GEMM based on the RISC-V Vector Extension (Part 1)

gemm-riscv-vector-part1

We will describe several times floating-point matrix multiplication kernels based on the RISC-V Vector Extension. In Part 1, we created double-, single- and half-precision floating-point matrix multiplication kernels for arbitrary matrix sizes and evaluated their performance using Ara’s RTL simulator.

Goal

The goal is to create floating-point matrix multiplication kernels based on the RISC-V Vector Extension and evaluate their performance using Ara’s RTL simulator.

Specifically, it targets GEMM (GEneral Matrix-to-matrix Multiply) compatible matrix multiplication kernels for BLAS (Basic Linear Algebra Subprograms). We also refer to the cblas_[d|s|h]gemm as a concrete API, where d, s and h represent double-, single- and half-precision floating-point respectively.

Below is the prototype declaration of cblas_dgemm in Netlib.

void cblas_dgemm(CBLAS_LAYOUT    layout,
                 CBLAS_TRANSPOSE TransA,
                 CBLAS_TRANSPOSE TransB,
                 const CBLAS_INT M,
                 const CBLAS_INT N,
                 const CBLAS_INT K,
                 const double    alpha,
                 const double*   A,
                 const CBLAS_INT lda,
                 const double*   B,
                 const CBLAS_INT ldb,
                 const double    beta,
                 double*         C,
                 const CBLAS_INT ldc);

The processing is as follows.

C = alpha * op(A) * op(B) + beta * C
with op(A) = [M x K], op(B) = [K x N], C = [M x N]

op(A) uses A as is when TransA is CblasNoTrans, and uses transposed A when TransA is CblasTrans. The same is true for op(B).

The simplified matrix product C = A * B corresponds to when both TransA and TransB are CblasNoTrans, alpha is 1.0 and beta is 0.0.

Ara

Ara is an implementation of the RISC-V Vector Extension (RVV) developed by the PULP (Parallel Ultra Low Power) project. Ara supports RVV v1.0.

Ara is characterized by its long VLEN (bit length of each vector register), and the default VLEN is 4096-bit even in a 256-bit configuration with four 64-bit Vector Units. Each vector register can handle 64 elements of double-precision floating-point, so if 32 vector registers are fully utilized, 2048 elements of double-precision floating-point can be handled.

Ara’s repository also has fmatmul, a double-precision floating-point matrix multiplication kernel. However, it is quite simplistic and has many issues for GEMM compatibility, such as not supporting arbitrary matrix sizes.

GEMM on Ara RTL Simulator

The prototype declaration of dgemm implemented in Part 1 is as follows. As of Part 1, transposition, alpha and beta are not supported.

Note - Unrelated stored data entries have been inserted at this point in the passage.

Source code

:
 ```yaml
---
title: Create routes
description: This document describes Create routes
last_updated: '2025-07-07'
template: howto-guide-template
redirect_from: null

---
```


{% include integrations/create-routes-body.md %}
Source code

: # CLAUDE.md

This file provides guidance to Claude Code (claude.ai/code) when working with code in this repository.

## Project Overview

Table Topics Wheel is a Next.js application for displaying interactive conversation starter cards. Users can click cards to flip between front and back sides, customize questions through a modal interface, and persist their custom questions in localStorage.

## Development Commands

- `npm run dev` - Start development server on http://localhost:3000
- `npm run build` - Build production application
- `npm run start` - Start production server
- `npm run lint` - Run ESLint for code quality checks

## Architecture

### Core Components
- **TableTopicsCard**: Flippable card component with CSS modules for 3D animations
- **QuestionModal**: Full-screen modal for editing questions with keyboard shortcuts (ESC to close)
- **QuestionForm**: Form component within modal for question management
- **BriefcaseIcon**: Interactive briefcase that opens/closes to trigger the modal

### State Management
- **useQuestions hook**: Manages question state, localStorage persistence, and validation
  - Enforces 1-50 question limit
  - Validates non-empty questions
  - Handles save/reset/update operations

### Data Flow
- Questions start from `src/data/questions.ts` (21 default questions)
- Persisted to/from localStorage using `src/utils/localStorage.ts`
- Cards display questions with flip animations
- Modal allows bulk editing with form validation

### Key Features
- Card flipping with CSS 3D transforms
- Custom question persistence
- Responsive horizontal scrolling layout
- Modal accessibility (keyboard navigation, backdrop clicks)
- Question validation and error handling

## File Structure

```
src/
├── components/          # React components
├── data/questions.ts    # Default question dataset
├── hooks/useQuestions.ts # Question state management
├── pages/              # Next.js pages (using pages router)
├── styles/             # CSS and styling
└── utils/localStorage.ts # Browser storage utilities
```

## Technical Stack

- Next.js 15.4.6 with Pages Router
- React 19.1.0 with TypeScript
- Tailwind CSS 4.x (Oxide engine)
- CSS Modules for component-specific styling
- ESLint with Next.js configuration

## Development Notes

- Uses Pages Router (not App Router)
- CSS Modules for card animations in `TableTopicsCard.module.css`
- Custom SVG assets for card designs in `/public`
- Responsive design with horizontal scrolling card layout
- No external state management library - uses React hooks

void dgemm(const CBLAS_INT M,
           const CBLAS_INT N,
           const CBLAS_INT K,
           const double*   A,
           const CBLAS_INT lda,
           const double*   B,
           const CBLAS_INT ldb,
           double*         C,
           const CBLAS_INT ldc);

The featured image shows the performance of the double-, single- and half-precision floating-point matrix multiplication kernels in Ara’s 4_lanes (256-bit with four 64-bit Vector Units) configuration. DGEMM, SGEMM and HGEMM correspond to double-, single- and half-precision floating-point matrix multiplication kernels respectively.

The table below shows the performance and utilization of DGEMM, SGEMM and HGEMM when the size of the square matrix (M=N=K) is 128.

Performance
(FLOP/cycle)
Utilization
(%)
DGEMM 7.776 97.2
SGEMM 15.437 96.5
HGEMM 28.520 89.1

The utilization of DGEMM and SGEMM exceeds 95%, and the utilization of HGEMM is about 90%, so we can see that it is very efficient. Ara’s Vector Unit is equipped with FMA (Fused Multiply-Add), so even with a configuration of four 64-bit Vector Units, eight double-precision floating-point operations are possible per cycle. Therefore, the utilization (%) of DGEMM is 7.776 / 8 * 100 = 97.2. Similarly, for single- and half-precision, 16 and 32 floating-point operations per cycle are possible.

However, by supporting arbitrary matrix sizes, issues with Ara became apparent. One of them is poor utilization when the size of the square matrix is odd. The case of SGEMM is remarkable, the utilization of matrix size 64 exceeds 80%, while the utilization of matrix size 65 drops to about 50%. If workarounds can be taken, it recovers to nearly 65% of utilization for matrix size 66, but it seems difficult to keep high utilization all the time.

Summary

We created double-, single- and half-precision floating-point matrix multiplication kernels based on the RISC-V Vector Extension and evaluated their performance using Ara’s RTL simulator.